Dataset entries
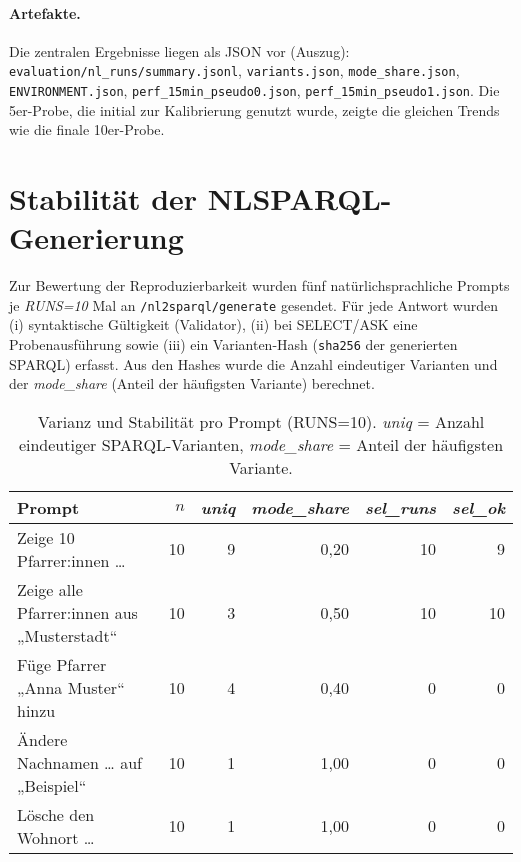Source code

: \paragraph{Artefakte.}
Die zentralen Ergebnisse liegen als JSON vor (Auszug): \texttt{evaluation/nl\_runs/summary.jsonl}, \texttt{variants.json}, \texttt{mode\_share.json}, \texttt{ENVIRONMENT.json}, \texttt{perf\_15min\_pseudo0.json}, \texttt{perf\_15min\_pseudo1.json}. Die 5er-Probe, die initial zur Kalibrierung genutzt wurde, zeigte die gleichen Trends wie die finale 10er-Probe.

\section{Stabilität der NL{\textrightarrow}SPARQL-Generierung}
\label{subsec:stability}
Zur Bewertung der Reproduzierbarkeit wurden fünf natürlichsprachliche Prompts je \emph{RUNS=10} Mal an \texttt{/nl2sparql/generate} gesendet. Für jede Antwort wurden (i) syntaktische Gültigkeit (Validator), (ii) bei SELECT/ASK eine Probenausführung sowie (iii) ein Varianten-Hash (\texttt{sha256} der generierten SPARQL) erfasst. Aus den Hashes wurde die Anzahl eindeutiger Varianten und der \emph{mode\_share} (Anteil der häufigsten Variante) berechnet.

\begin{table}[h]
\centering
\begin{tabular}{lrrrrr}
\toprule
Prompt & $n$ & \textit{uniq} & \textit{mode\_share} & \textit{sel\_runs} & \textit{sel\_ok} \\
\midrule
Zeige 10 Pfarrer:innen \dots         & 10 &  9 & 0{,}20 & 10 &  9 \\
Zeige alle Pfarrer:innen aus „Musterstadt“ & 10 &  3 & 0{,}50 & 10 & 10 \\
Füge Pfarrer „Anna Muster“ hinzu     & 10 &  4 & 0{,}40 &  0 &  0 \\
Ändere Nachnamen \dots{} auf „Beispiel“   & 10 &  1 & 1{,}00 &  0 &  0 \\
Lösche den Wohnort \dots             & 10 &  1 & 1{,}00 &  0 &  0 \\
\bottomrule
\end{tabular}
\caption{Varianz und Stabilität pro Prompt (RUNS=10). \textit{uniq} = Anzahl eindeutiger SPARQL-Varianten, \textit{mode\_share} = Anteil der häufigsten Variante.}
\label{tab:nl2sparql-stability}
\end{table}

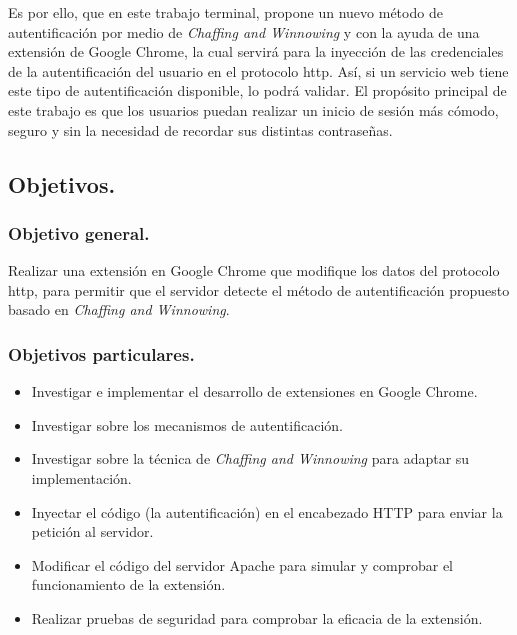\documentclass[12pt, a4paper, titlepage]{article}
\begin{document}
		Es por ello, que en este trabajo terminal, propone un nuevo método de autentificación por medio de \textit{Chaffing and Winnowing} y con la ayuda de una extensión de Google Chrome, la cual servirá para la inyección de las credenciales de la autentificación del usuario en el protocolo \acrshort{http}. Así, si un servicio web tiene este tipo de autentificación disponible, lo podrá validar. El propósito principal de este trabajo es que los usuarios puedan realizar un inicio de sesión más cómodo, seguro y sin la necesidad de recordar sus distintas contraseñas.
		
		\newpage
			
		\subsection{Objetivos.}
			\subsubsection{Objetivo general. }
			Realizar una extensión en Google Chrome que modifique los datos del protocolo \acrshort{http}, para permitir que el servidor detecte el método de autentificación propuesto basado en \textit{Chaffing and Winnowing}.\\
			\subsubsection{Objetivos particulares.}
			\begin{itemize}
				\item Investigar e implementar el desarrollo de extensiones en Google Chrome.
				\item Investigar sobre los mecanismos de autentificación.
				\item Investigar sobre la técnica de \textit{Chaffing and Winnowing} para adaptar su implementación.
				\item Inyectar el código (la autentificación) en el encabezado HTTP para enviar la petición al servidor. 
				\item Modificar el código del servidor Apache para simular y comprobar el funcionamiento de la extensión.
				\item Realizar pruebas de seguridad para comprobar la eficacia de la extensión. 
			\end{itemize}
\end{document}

PROBLEM STATEMENT
Without including any pictures, copy every line above exactly.

RESULT BELOW
Source code

: \paragraph{Artefakte.}
Die zentralen Ergebnisse liegen als JSON vor (Auszug): \texttt{evaluation/nl\_runs/summary.jsonl}, \texttt{variants.json}, \texttt{mode\_share.json}, \texttt{ENVIRONMENT.json}, \texttt{perf\_15min\_pseudo0.json}, \texttt{perf\_15min\_pseudo1.json}. Die 5er-Probe, die initial zur Kalibrierung genutzt wurde, zeigte die gleichen Trends wie die finale 10er-Probe.

\section{Stabilität der NL{\textrightarrow}SPARQL-Generierung}
\label{subsec:stability}
Zur Bewertung der Reproduzierbarkeit wurden fünf natürlichsprachliche Prompts je \emph{RUNS=10} Mal an \texttt{/nl2sparql/generate} gesendet. Für jede Antwort wurden (i) syntaktische Gültigkeit (Validator), (ii) bei SELECT/ASK eine Probenausführung sowie (iii) ein Varianten-Hash (\texttt{sha256} der generierten SPARQL) erfasst. Aus den Hashes wurde die Anzahl eindeutiger Varianten und der \emph{mode\_share} (Anteil der häufigsten Variante) berechnet.

\begin{table}[h]
\centering
\begin{tabular}{lrrrrr}
\toprule
Prompt & $n$ & \textit{uniq} & \textit{mode\_share} & \textit{sel\_runs} & \textit{sel\_ok} \\
\midrule
Zeige 10 Pfarrer:innen \dots         & 10 &  9 & 0{,}20 & 10 &  9 \\
Zeige alle Pfarrer:innen aus „Musterstadt“ & 10 &  3 & 0{,}50 & 10 & 10 \\
Füge Pfarrer „Anna Muster“ hinzu     & 10 &  4 & 0{,}40 &  0 &  0 \\
Ändere Nachnamen \dots{} auf „Beispiel“   & 10 &  1 & 1{,}00 &  0 &  0 \\
Lösche den Wohnort \dots             & 10 &  1 & 1{,}00 &  0 &  0 \\
\bottomrule
\end{tabular}
\caption{Varianz und Stabilität pro Prompt (RUNS=10). \textit{uniq} = Anzahl eindeutiger SPARQL-Varianten, \textit{mode\_share} = Anteil der häufigsten Variante.}
\label{tab:nl2sparql-stability}
\end{table}

\documentclass[12pt, a4paper, titlepage]{article}
\begin{document}
		Es por ello, que en este trabajo terminal, propone un nuevo método de autentificación por medio de \textit{Chaffing and Winnowing} y con la ayuda de una extensión de Google Chrome, la cual servirá para la inyección de las credenciales de la autentificación del usuario en el protocolo \acrshort{http}. Así, si un servicio web tiene este tipo de autentificación disponible, lo podrá validar. El propósito principal de este trabajo es que los usuarios puedan realizar un inicio de sesión más cómodo, seguro y sin la necesidad de recordar sus distintas contraseñas.
		
		\newpage
			
		\subsection{Objetivos.}
			\subsubsection{Objetivo general. }
			Realizar una extensión en Google Chrome que modifique los datos del protocolo \acrshort{http}, para permitir que el servidor detecte el método de autentificación propuesto basado en \textit{Chaffing and Winnowing}.\\
			\subsubsection{Objetivos particulares.}
			\begin{itemize}
				\item Investigar e implementar el desarrollo de extensiones en Google Chrome.
				\item Investigar sobre los mecanismos de autentificación.
				\item Investigar sobre la técnica de \textit{Chaffing and Winnowing} para adaptar su implementación.
				\item Inyectar el código (la autentificación) en el encabezado HTTP para enviar la petición al servidor. 
				\item Modificar el código del servidor Apache para simular y comprobar el funcionamiento de la extensión.
				\item Realizar pruebas de seguridad para comprobar la eficacia de la extensión. 
			\end{itemize}
\end{document}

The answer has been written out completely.